Goal of the exercise -
Copy exactly the run of lines that begins at the line with "# Infra setup" and ends at the final line of the entries.
(Material for the task)
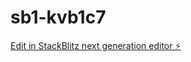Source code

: # sb1-kvb1c7

[Edit in StackBlitz next generation editor ⚡️](https://stackblitz.com/~/github.com/antoine97411/sb1-kvb1c7)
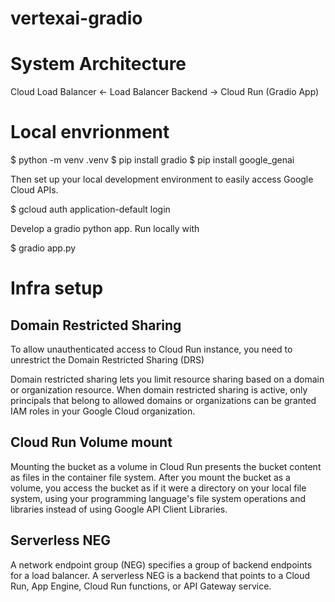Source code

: # vertexai-gradio

# System Architecture

Cloud Load Balancer <- Load Balancer Backend -> Cloud Run (Gradio App)

# Local envrionment

$ python -m venv .venv
$ pip install gradio
$ pip install google_genai

Then set up your local development environment to easily access Google Cloud APIs.

$ gcloud auth application-default login

Develop a gradio python app. Run locally with

$ gradio app.py

# Infra setup

## Domain Restricted Sharing

To allow unauthenticated access to Cloud Run instance, you need to unrestrict the Domain Restricted Sharing (DRS)

Domain restricted sharing lets you limit resource sharing based on a domain or organization resource. When domain restricted sharing is active, only principals that belong to allowed domains or organizations can be granted IAM roles in your Google Cloud organization.

## Cloud Run Volume mount

Mounting the bucket as a volume in Cloud Run presents the bucket content as files in the container file system. After you mount the bucket as a volume, you access the bucket as if it were a directory on your local file system, using your programming language's file system operations and libraries instead of using Google API Client Libraries.

## Serverless NEG

A network endpoint group (NEG) specifies a group of backend endpoints for a load balancer. A serverless NEG is a backend that points to a Cloud Run, App Engine, Cloud Run functions, or API Gateway service.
(End Material for the task)
Result of this exercise -
# Infra setup

## Domain Restricted Sharing

To allow unauthenticated access to Cloud Run instance, you need to unrestrict the Domain Restricted Sharing (DRS)

Domain restricted sharing lets you limit resource sharing based on a domain or organization resource. When domain restricted sharing is active, only principals that belong to allowed domains or organizations can be granted IAM roles in your Google Cloud organization.

## Cloud Run Volume mount

Mounting the bucket as a volume in Cloud Run presents the bucket content as files in the container file system. After you mount the bucket as a volume, you access the bucket as if it were a directory on your local file system, using your programming language's file system operations and libraries instead of using Google API Client Libraries.

## Serverless NEG

A network endpoint group (NEG) specifies a group of backend endpoints for a load balancer. A serverless NEG is a backend that points to a Cloud Run, App Engine, Cloud Run functions, or API Gateway service.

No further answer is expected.